A Sad Farewell
I visited a childhood friend last night. For much of the evening the two of us sat in a room where on so many other nights throughout the years we’d joked and laughed and celebrated life and love. Speaking in low tones, tears in our eyes and hearts, we held each other. In the back bedroom a lovely care person tended to my friend’s mother, death creeping closer and closer.
This morning, as I prepare for this new day that I’ve been blessed with, a poem offers me solace.

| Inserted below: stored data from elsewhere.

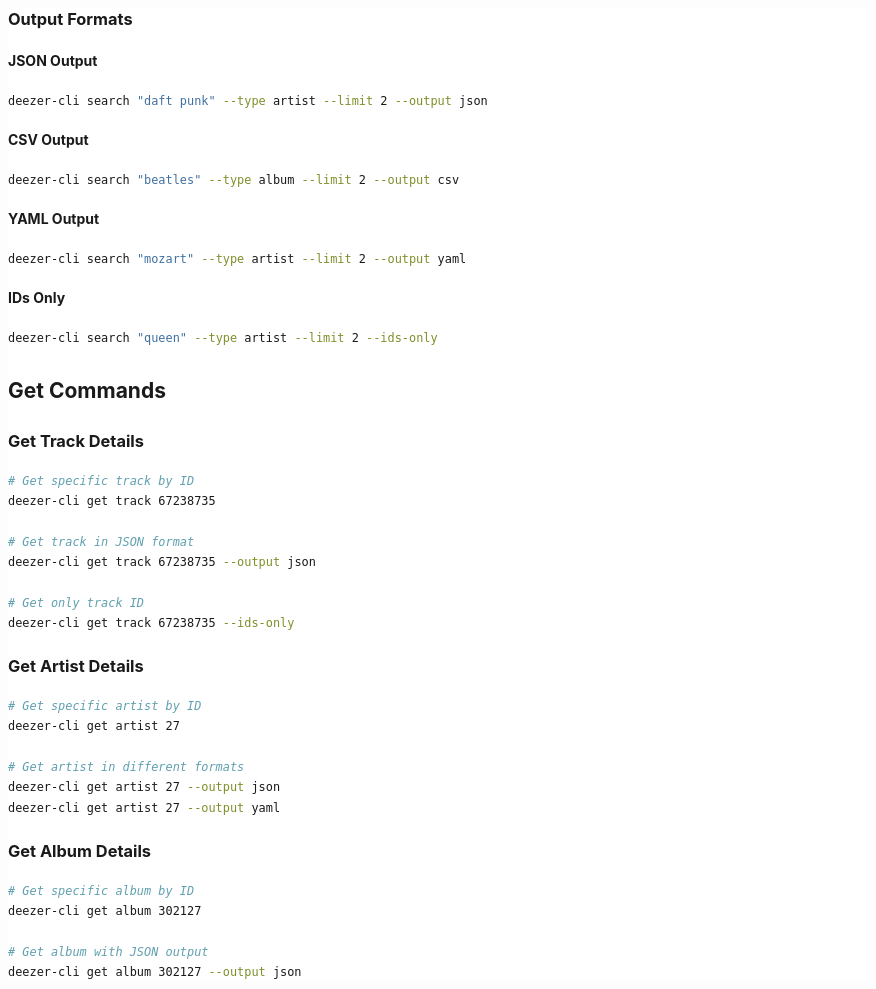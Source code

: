 ### Output Formats

#### JSON Output
```bash
deezer-cli search "daft punk" --type artist --limit 2 --output json
```

#### CSV Output
```bash
deezer-cli search "beatles" --type album --limit 2 --output csv
```

#### YAML Output
```bash
deezer-cli search "mozart" --type artist --limit 2 --output yaml
```

#### IDs Only
```bash
deezer-cli search "queen" --type artist --limit 2 --ids-only
```

## Get Commands

### Get Track Details
```bash
# Get specific track by ID
deezer-cli get track 67238735

# Get track in JSON format
deezer-cli get track 67238735 --output json

# Get only track ID
deezer-cli get track 67238735 --ids-only
```

### Get Artist Details
```bash
# Get specific artist by ID
deezer-cli get artist 27

# Get artist in different formats
deezer-cli get artist 27 --output json
deezer-cli get artist 27 --output yaml
```

### Get Album Details
```bash
# Get specific album by ID
deezer-cli get album 302127

# Get album with JSON output
deezer-cli get album 302127 --output json
```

Because I could not stop for Death,
He kindly stopped for me;
The carriage held but just ourselves
And Immortality.
We slowly drove, he knew no haste,
And I had put away
My labor, and my leisure too,
For his civility.
We passed the school, where children strove
At recess, in the ring;
We passed the fields of gazing grain,
We passed the setting sun.
Or rather, he passed us;
The dews grew quivering and chill,
For only gossamer my gown,
My tippet only tulle.
We paused before a house that seemed
A swelling of the ground;
The roof was scarcely visible,
The cornice but a mound.
Since then ‘tis centuries, and yet each
Feels shorter than the day
I first surmised the horses’ heads
Were toward eternity.
—Emily Dickenson
#1 from nan on May 18, 2010
I am so sorry for your loss and the loss of your friend’s mother.